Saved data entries
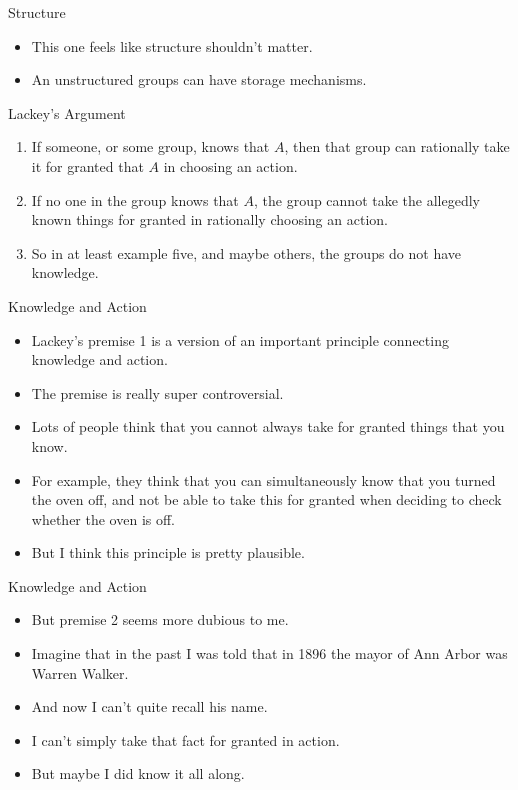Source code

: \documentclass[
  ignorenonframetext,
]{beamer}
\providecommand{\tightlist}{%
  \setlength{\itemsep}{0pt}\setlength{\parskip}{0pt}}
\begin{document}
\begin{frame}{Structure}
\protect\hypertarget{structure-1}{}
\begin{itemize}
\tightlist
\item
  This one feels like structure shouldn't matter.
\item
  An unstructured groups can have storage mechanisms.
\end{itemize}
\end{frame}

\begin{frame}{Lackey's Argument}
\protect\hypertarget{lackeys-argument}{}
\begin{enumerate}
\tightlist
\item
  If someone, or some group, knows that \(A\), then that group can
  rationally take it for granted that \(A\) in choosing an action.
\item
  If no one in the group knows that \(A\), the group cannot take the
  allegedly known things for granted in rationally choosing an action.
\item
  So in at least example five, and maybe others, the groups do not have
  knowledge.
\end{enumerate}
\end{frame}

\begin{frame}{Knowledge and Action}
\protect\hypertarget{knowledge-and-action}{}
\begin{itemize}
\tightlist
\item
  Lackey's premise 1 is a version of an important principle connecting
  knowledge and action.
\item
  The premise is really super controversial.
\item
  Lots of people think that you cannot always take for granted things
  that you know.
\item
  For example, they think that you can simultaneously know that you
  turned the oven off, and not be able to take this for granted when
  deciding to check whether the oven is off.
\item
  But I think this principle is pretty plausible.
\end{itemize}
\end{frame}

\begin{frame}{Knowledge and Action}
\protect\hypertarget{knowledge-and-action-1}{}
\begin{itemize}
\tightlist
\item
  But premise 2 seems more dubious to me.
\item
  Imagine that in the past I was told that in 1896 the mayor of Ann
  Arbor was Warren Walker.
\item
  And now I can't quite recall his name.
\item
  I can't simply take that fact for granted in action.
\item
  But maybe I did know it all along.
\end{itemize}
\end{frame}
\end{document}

---

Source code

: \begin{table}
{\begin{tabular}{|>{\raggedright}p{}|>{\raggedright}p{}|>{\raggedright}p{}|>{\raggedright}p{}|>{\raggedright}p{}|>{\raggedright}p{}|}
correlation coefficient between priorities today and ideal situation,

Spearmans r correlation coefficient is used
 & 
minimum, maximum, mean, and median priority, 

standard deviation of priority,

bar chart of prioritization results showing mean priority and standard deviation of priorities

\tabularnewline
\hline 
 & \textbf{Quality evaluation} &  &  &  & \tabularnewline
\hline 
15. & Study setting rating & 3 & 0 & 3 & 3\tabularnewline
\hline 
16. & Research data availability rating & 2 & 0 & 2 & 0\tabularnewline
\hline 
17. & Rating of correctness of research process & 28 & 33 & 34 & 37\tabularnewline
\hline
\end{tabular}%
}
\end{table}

Task to carry out.
Filter the records above, keeping each line that contains the word "things".

Answer area.
  allegedly known things for granted in rationally choosing an action.
  Lots of people think that you cannot always take for granted things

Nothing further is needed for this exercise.